David Tang


Sir David Wing-cheung Tang, , was a Hong Kong businessman, philanthropist and socialite. He was best known for founding the Shanghai Tang fashion chain in 1994, which he sold in 1998 to Richemont.

Early life and education

Tang was born into a prominent Hong Kong family. His grandfather, Sir Shiu-Kin Tang, co-founded the Kowloon Motor Bus Company and was considered "one of Hong Kong's greatest philanthropists".
At the age of 12, he moved with his parents to England. Following his primary education at La Salle Primary School, Tang was sent to board at The Perse School, Cambridge : he later claimed that he was then "aged 13, hardly able to speak a word of English" but confirmation of this is required. After leaving Perse in 1973 he went to King's College London to read Philosophy and then Law.

Career

Tang started his career at his grandfather's solicitor firm. He joined the London law firm Macfarlanes as a trainee solicitor, where he was described by the then senior partner Vanni Treves as being "confident, quick witted and funny", as well as being "charmingly undisciplined and unreliable". By mutual agreement he left the firm after a couple of months without completing his training contract, and instead changed career path and joined Swire Pacific Limited.
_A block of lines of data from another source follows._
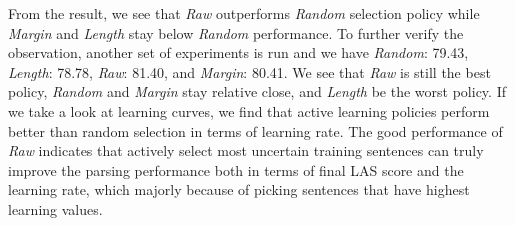 \documentclass[11pt,letterpaper]{article}
\begin{document}
From the result, we see that \emph{Raw} outperforms \emph{Random} selection policy while \emph{Margin} and \emph{Length}
stay below \emph{Random} performance. To further verify the observation, another set of experiments is run and we have
\emph{Random}: 79.43, \emph{Length}: 78.78, \emph{Raw}: 81.40, and \emph{Margin}: 80.41. We see that \emph{Raw} is still
the best policy, \emph{Random} and \emph{Margin} stay relative close, and \emph{Length} be the worst policy. If we take a look
at learning curves, we find that active learning policies perform better than random selection in terms of learning rate. The good
performance of \emph{Raw} indicates that actively select most uncertain training sentences can truly improve
the parsing performance both in terms of final LAS score and the learning rate, which majorly because of picking sentences
that have highest learning values.
\end{document}
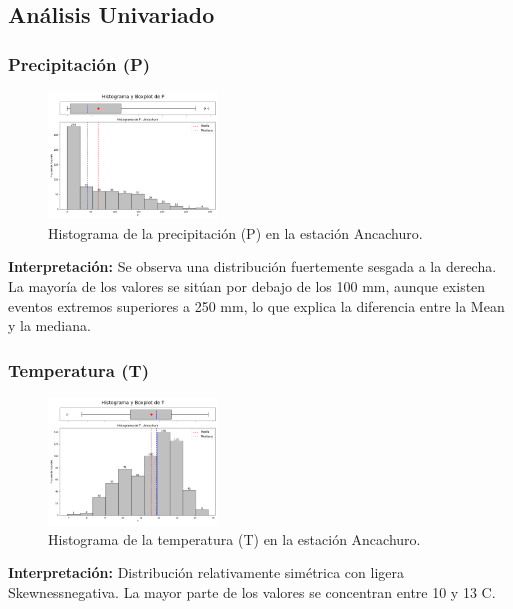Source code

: \subsection{Análisis Univariado}

\subsubsection*{Precipitación (P)}
\begin{figure}[H]
\centering
\includegraphics[width=0.4\textwidth]{resultados/por_estacion_meteorologica/Ancachuro/P_histograma.png}
\caption{Histograma de la precipitación (P) en la estación Ancachuro.}
\label{fig:ancachuro_P}
\end{figure}
\textbf{Interpretación:} Se observa una distribución fuertemente sesgada a la derecha. La mayoría de los valores se sitúan por debajo de los 100 mm, aunque existen eventos extremos superiores a 250 mm, lo que explica la diferencia entre la Mean y la mediana.

\subsubsection*{Temperatura (T)}
\begin{figure}[H]
\centering
\includegraphics[width=0.4\textwidth]{resultados/por_estacion_meteorologica/Ancachuro/T_histograma.png}
\caption{Histograma de la temperatura (T) en la estación Ancachuro.}
\label{fig:ancachuro_T}
\end{figure}
\textbf{Interpretación:} Distribución relativamente simétrica con ligera Skewnessnegativa. La mayor parte de los valores se concentran entre 10 y 13 \textdegree C.


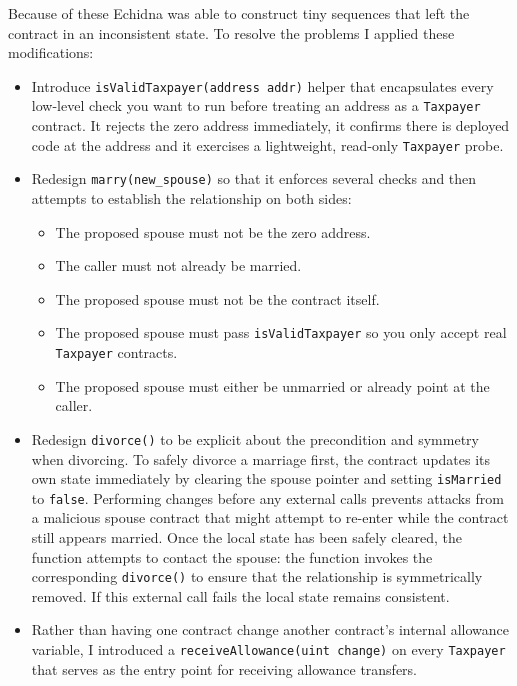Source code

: Because of these Echidna was able to construct tiny sequences that left the contract in an inconsistent state.
To resolve the problems I applied these modifications:
\begin{itemize}
    \item Introduce \texttt{isValidTaxpayer(address addr)} helper that encapsulates every low-level check you want to run before treating an address as a \texttt{Taxpayer} contract. It rejects the zero address immediately, it confirms there is deployed code at the address and it exercises a lightweight, read-only \texttt{Taxpayer} probe.
    \item Redesign \texttt{marry(new\_spouse)} so that it enforces several checks and then attempts to establish the relationship on both sides:
    \begin{itemize}
        \item The proposed spouse must not be the zero address.
        \item The caller must not already be married.
        \item The proposed spouse must not be the contract itself.
        \item The proposed spouse must pass \texttt{isValidTaxpayer} so you only accept real \texttt{Taxpayer} contracts.
        \item The proposed spouse must either be unmarried or already point at the caller.
    \end{itemize}

\item Redesign \texttt{divorce()} to be explicit about the precondition and symmetry when divorcing.
To safely divorce a marriage first, the contract updates its own state immediately by clearing the spouse pointer and setting \texttt{isMarried} to \texttt{false}. Performing changes before any external calls prevents attacks from a malicious spouse contract that might attempt to re-enter while the contract still appears married.
Once the local state has been safely cleared, the function attempts to contact the spouse: the function invokes the corresponding \texttt{divorce()} to ensure that the relationship is symmetrically removed. If this external call fails the local state remains consistent.

\item Rather than having one contract change another contract’s internal allowance variable, I introduced a \texttt{receiveAllowance(uint change)} on every \texttt{Taxpayer} that serves as the entry point for receiving allowance transfers.


\end{itemize}
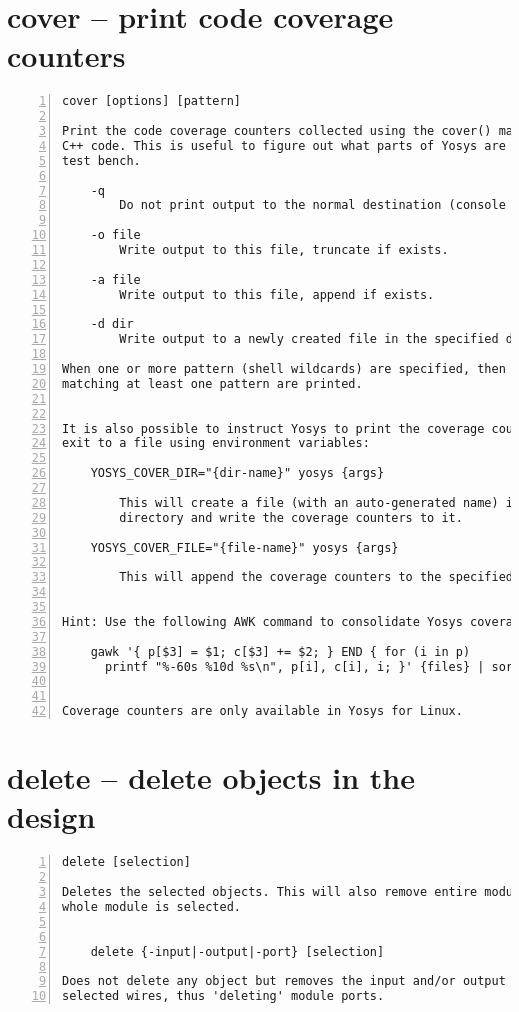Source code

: \section{cover -- print code coverage counters}
\label{cmd:cover}
\begin{lstlisting}[numbers=left,frame=single]
    cover [options] [pattern]

Print the code coverage counters collected using the cover() macro in the Yosys
C++ code. This is useful to figure out what parts of Yosys are utilized by a
test bench.

    -q
        Do not print output to the normal destination (console and/or log file)

    -o file
        Write output to this file, truncate if exists.

    -a file
        Write output to this file, append if exists.

    -d dir
        Write output to a newly created file in the specified directory.

When one or more pattern (shell wildcards) are specified, then only counters
matching at least one pattern are printed.


It is also possible to instruct Yosys to print the coverage counters on program
exit to a file using environment variables:

    YOSYS_COVER_DIR="{dir-name}" yosys {args}

        This will create a file (with an auto-generated name) in this
        directory and write the coverage counters to it.

    YOSYS_COVER_FILE="{file-name}" yosys {args}

        This will append the coverage counters to the specified file.


Hint: Use the following AWK command to consolidate Yosys coverage files:

    gawk '{ p[$3] = $1; c[$3] += $2; } END { for (i in p)
      printf "%-60s %10d %s\n", p[i], c[i], i; }' {files} | sort -k3


Coverage counters are only available in Yosys for Linux.
\end{lstlisting}

\section{delete -- delete objects in the design}
\label{cmd:delete}
\begin{lstlisting}[numbers=left,frame=single]
    delete [selection]

Deletes the selected objects. This will also remove entire modules, if the
whole module is selected.


    delete {-input|-output|-port} [selection]

Does not delete any object but removes the input and/or output flag on the
selected wires, thus 'deleting' module ports.
\end{lstlisting}


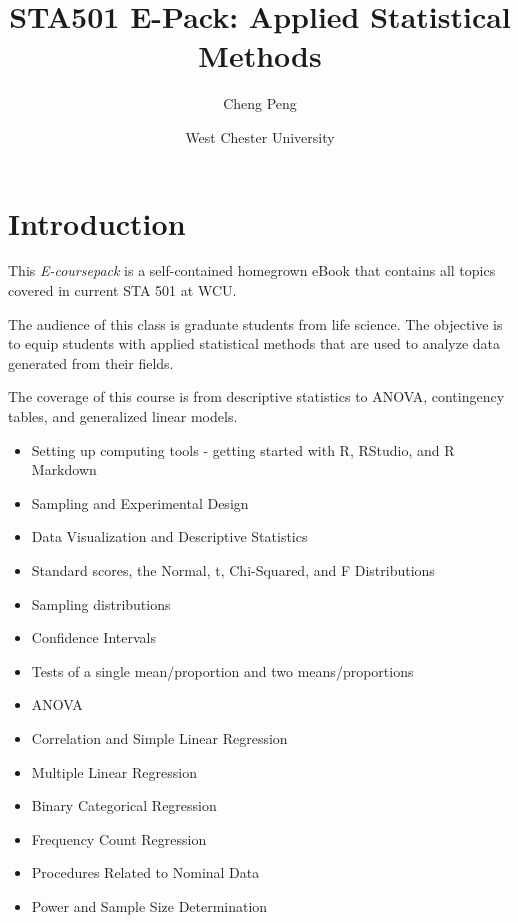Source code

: \documentclass[
]{book}
\title{STA501 E-Pack: Applied Statistical Methods}
\author{Cheng Peng}
\date{West Chester University}
\providecommand{\tightlist}{%
  \setlength{\itemsep}{0pt}\setlength{\parskip}{0pt}}
\begin{document}
\maketitle

{
\setcounter{tocdepth}{1}
\tableofcontents
}
\hypertarget{introduction}{%
\chapter{Introduction}\label{introduction}}

This \emph{E-coursepack} is a self-contained homegrown eBook that contains all topics covered in current STA 501 at WCU.

The audience of this class is graduate students from life science. The objective is to equip students with applied statistical methods that are used to analyze data generated from their fields.

The coverage of this course is from descriptive statistics to ANOVA, contingency tables, and generalized linear models.

\begin{itemize}
\tightlist
\item
  Setting up computing tools - getting started with R, RStudio, and R Markdown
\item
  Sampling and Experimental Design\\
\item
  Data Visualization and Descriptive Statistics\\
\item
  Standard scores, the Normal, t, Chi-Squared, and F Distributions\\
\item
  Sampling distributions\\
\item
  Confidence Intervals\\
\item
  Tests of a single mean/proportion and two means/proportions\\
\item
  ANOVA\\
\item
  Correlation and Simple Linear Regression\\
\item
  Multiple Linear Regression\\
\item
  Binary Categorical Regression\\
\item
  Frequency Count Regression\\
\item
  Procedures Related to Nominal Data\\
\item
  Power and Sample Size Determination
\end{itemize}
\end{document}
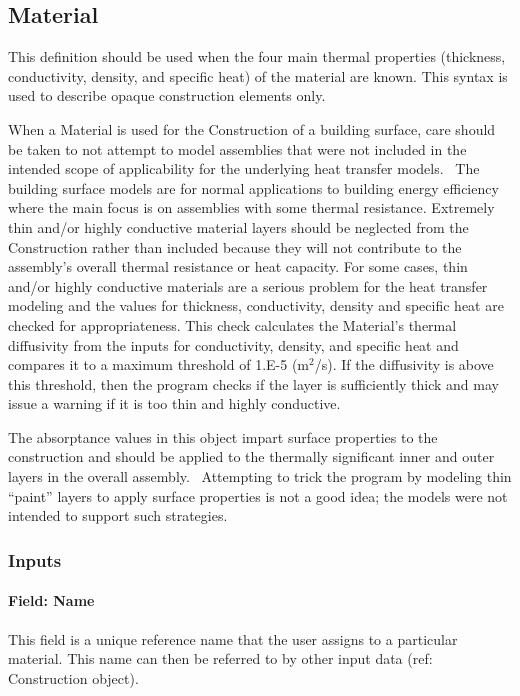 \subsection{Material}\label{material}

This definition should be used when the four main thermal properties (thickness, conductivity, density, and specific heat) of the material are known. This syntax is used to describe opaque construction elements only.

When a Material is used for the Construction of a building surface, care should be taken to not attempt to model assemblies that were not included in the intended scope of applicability for the underlying heat transfer models.~ The building surface models are for normal applications to building energy efficiency where the main focus is on assemblies with some thermal resistance. Extremely thin and/or highly conductive material layers should be neglected from the Construction rather than included because they will not contribute to the assembly's overall thermal resistance or heat capacity. For some cases, thin and/or highly conductive materials are a serious problem for the heat transfer modeling and the values for thickness, conductivity, density and specific heat are checked for appropriateness. This check calculates the Material's thermal diffusivity from the inputs for conductivity, density, and specific heat and compares it to a maximum threshold of 1.E-5 (m\(^{2}\)/s). If the diffusivity is above this threshold, then the program checks if the layer is sufficiently thick and may issue a warning if it is too thin and highly conductive.

The absorptance values in this object impart surface properties to the construction and should be applied to the thermally significant inner and outer layers in the overall assembly.~ Attempting to trick the program by modeling thin ``paint'' layers to apply surface properties is not a good idea; the models were not intended to support such strategies.

\subsubsection{Inputs}\label{inputs-046}

\paragraph{Field: Name}\label{field-name-045}

This field is a unique reference name that the user assigns to a particular material. This name can then be referred to by other input data (ref: Construction object).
He was the founder of the China Club in Hong Kong, Beijing, and Singapore the Shanghai Tang stores, Havana House and Pacific Cigar Company Ltd. More recently Tang opened the Cipriani in Hong Kong and the China Tang restaurant at the Dorchester Hotel. Tang was also a director and advisor to a number of boards, including Tommy Hilfiger.
In 1983–84, Tang taught English literature and philosophy at Peking University.

Awards

Tang was promoted from OBE to Knight Commander of the Order of the British Empire in the 2008 New Year Honours. He was also honoured by the French Government as of the Ordre des Arts et des Lettres.
He also received the award for Outstanding Achievement in Art and Design at the Asian Awards in 2014.

Other roles

Sir David was the Honorary Consul of Cuba in Hong Kong. From time to time, he contributed articles for newspapers.
Tang was invited to provide a weekly English column for the Chinese-language Hong Kong newspaper Apple Daily. A selection of his articles has been published in a book An Apple a Week. He also contributed an "agony uncle" column to the weekend Financial Times, in which he responded to readers' social dilemmas.
In 2011, Tang founded a website, ICorrect.com, where celebrities can post fixes and refutations of incorrect information spreading over the internet.

Support for Hong Kong democracy

Tang was unrestrained in speaking, at times scathingly, in opposition to the Hong Kong Government. He was particularly incensed by its intransigence on democratic reform. In a speech, on 18 February 2016, to the Foreign Correspondents Club, Hong Kong, in reference to the Chief Executive's policy address, he said,
"Whoever wrote that for the first sentence for the chief executive, if he himself did not write it, must be a comedian; or perhaps a monkey who accidentally typed up those words on a typewriter. What it all means to me is the disingenuousness of our chief executive and government, and the contempt with which they hold us, the citizens of Hong Kong. ... Our government has been growing apart from the people of Hong Kong and they must anticipate trouble. Already, there are over one million people in Hong Kong who are trapped by poverty, and they cannot be too pleased about the government. It is simply invidious that in a prosperous community such as Hong Kong, over 15 percent of our population should be living below the breadline. It is a shameful state, scandalous if you ask me. Then there was the Umbrella Movement, which clearly demonstrated the resolution of many ordinary people taking real democratic power seriously, and their dissatisfaction can only be increased by the defeat of the universal suffrage motion in LegCo."

Later life

In August 2017, Asia Times reported that Tang planned a farewell party at the Dorchester Hotel in London as doctors had given him only a month or two to live. However, before the farewell party could occur, Tang died on 29 August 2017, twenty-seven days after his 63rd birthday, leaving behind his wife Lucy and a daughter Victoria and a son Edward from his first marriage to Susanna Cheung.